**Your assignment**
A single number is required: the count of lines in the entries below that include the word "发送广播".

**Extracted entries**
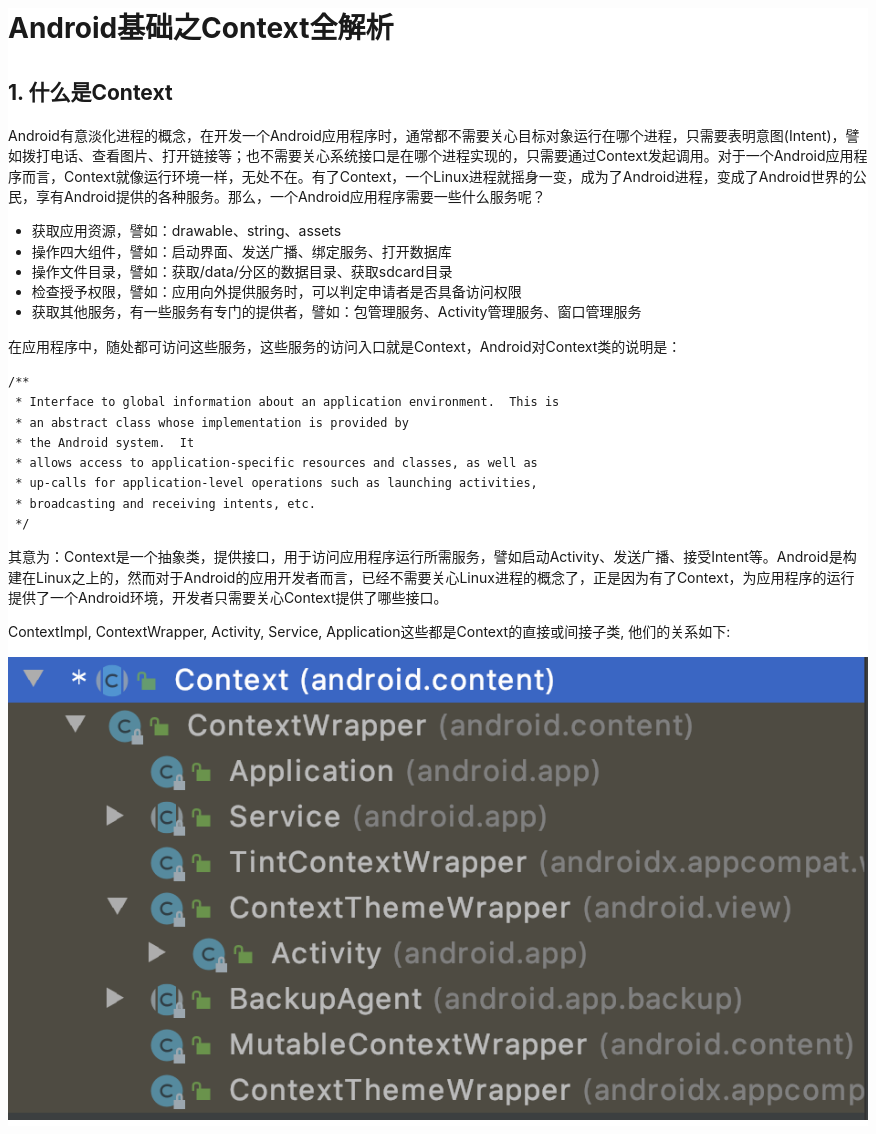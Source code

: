 # Android基础之Context全解析

## 1. 什么是Context

Android有意淡化进程的概念，在开发一个Android应用程序时，通常都不需要关心目标对象运行在哪个进程，只需要表明意图(Intent)，譬如拨打电话、查看图片、打开链接等；也不需要关心系统接口是在哪个进程实现的，只需要通过Context发起调用。对于一个Android应用程序而言，Context就像运行环境一样，无处不在。有了Context，一个Linux进程就摇身一变，成为了Android进程，变成了Android世界的公民，享有Android提供的各种服务。那么，一个Android应用程序需要一些什么服务呢？

* 获取应用资源，譬如：drawable、string、assets
* 操作四大组件，譬如：启动界面、发送广播、绑定服务、打开数据库
* 操作文件目录，譬如：获取/data/分区的数据目录、获取sdcard目录
* 检查授予权限，譬如：应用向外提供服务时，可以判定申请者是否具备访问权限
* 获取其他服务，有一些服务有专门的提供者，譬如：包管理服务、Activity管理服务、窗口管理服务

在应用程序中，随处都可访问这些服务，这些服务的访问入口就是Context，Android对Context类的说明是：

```
/**
 * Interface to global information about an application environment.  This is
 * an abstract class whose implementation is provided by
 * the Android system.  It
 * allows access to application-specific resources and classes, as well as
 * up-calls for application-level operations such as launching activities,
 * broadcasting and receiving intents, etc.
 */
```

其意为：Context是一个抽象类，提供接口，用于访问应用程序运行所需服务，譬如启动Activity、发送广播、接受Intent等。Android是构建在Linux之上的，然而对于Android的应用开发者而言，已经不需要关心Linux进程的概念了，正是因为有了Context，为应用程序的运行提供了一个Android环境，开发者只需要关心Context提供了哪些接口。

ContextImpl, ContextWrapper, Activity, Service, Application这些都是Context的直接或间接子类, 他们的关系如下:

![](<../../.gitbook/assets/image (9).png>)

**Finished exercise**
2